Make sure to call close() on Scope returned from io.opentelemetry.context.Context.makeCurrent() #924

joost-de-vries · 2024-12-30T10:21:55Z

The documentation for io.opentelemetry.context.Context.makeCurrent() states
Every makeCurrent() must be followed by a Scope#close(). Breaking these rules may lead to memory leaks and incorrect scoping.

Running zio-opentelemetry with -Dio.opentelemetry.context.enableStrictContext=true leads to an error

Dec 30, 2024 11:08:42 AM io.opentelemetry.context.StrictContextStorage$PendingScopes run
SEVERE: Scope garbage collected before being closed.
java.lang.AssertionError: Thread [ZScheduler-Worker-2] opened a scope of OtelContext{currentSpan=datadog.opentelemetry.shim.trace.OtelSpan$NoopSpanContext@1f7a631e, rootSpan=datadog.opentelemetry.shim.trace.OtelSpan$NoopSpanContext@1f7a631e} here:
	at datadog.opentelemetry.shim.context.OtelContext.makeCurrent(OtelContext.java:90)
	at zio.telemetry.opentelemetry.context.ContextStorage$Native$.set$$anonfun$1(ContextStorage.scala:63)
	at zio.internal.FiberRuntime.runLoop(FiberRuntime.scala:1027)
	at zio.internal.FiberRuntime.runLoop(FiberRuntime.scala:1063)
	at zio.internal.FiberRuntime.runLoop(FiberRuntime.scala:1090)
	at zio.internal.FiberRuntime.evaluateEffect(FiberRuntime.scala:412)
	at zio.internal.FiberRuntime.evaluateMessageWhileSuspended(FiberRuntime.scala:488)
	at zio.internal.FiberRuntime.drainQueueOnCurrentThread(FiberRuntime.scala:249)
	at zio.internal.FiberRuntime.run(FiberRuntime.scala:137)
	at zio.internal.ZScheduler$$anon$3.run(ZScheduler.scala:380)
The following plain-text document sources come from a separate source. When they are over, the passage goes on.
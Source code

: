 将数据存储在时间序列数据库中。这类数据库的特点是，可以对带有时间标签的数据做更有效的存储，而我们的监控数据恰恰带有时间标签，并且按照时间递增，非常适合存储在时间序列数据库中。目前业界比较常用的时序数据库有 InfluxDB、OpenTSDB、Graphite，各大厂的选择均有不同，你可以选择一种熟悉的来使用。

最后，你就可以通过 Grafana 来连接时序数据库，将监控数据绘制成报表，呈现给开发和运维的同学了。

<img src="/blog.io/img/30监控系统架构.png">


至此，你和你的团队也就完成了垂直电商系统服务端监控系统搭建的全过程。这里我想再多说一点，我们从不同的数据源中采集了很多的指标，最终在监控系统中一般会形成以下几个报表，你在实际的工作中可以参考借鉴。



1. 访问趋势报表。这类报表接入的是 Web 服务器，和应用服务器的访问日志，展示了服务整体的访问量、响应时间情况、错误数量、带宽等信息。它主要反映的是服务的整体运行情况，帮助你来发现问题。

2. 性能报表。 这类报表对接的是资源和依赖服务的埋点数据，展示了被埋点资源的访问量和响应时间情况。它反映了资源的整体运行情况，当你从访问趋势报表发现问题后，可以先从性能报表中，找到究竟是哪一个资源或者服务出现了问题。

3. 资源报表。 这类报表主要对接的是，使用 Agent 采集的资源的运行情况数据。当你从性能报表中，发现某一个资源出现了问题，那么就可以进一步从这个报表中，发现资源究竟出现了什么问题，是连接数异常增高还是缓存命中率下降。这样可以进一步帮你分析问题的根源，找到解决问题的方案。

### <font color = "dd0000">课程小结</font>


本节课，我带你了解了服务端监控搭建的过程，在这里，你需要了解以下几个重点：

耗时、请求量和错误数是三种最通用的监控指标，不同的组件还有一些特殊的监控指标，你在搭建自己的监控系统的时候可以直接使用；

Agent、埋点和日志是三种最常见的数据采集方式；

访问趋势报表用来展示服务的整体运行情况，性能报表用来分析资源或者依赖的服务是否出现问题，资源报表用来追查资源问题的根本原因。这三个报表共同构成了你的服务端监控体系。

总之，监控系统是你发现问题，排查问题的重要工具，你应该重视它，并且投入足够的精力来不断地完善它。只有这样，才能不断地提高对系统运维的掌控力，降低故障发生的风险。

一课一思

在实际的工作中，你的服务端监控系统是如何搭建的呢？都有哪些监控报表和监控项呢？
This PR uses zio.Scope to make sure that the otel Scope returned by Context.makeCurrent is always closed.

…text.Context.makeCurrent()

CLAassistant · 2024-12-30T10:22:01Z

All committers have signed the CLA.

grouzen · 2024-12-30T11:50:11Z

@joost-de-vries Thanks for spotting this! I'll look into it when I have time and tell you what I think about your solution. The only concern I have is that these changes are not backward-compatible.

joost-de-vries · 2024-12-30T13:18:13Z

@grouzen thank you for your quick response.

Yes, too bad that the Baggage api is affected. I couldn't think of a solution that doesn't. Maybe you have an idea?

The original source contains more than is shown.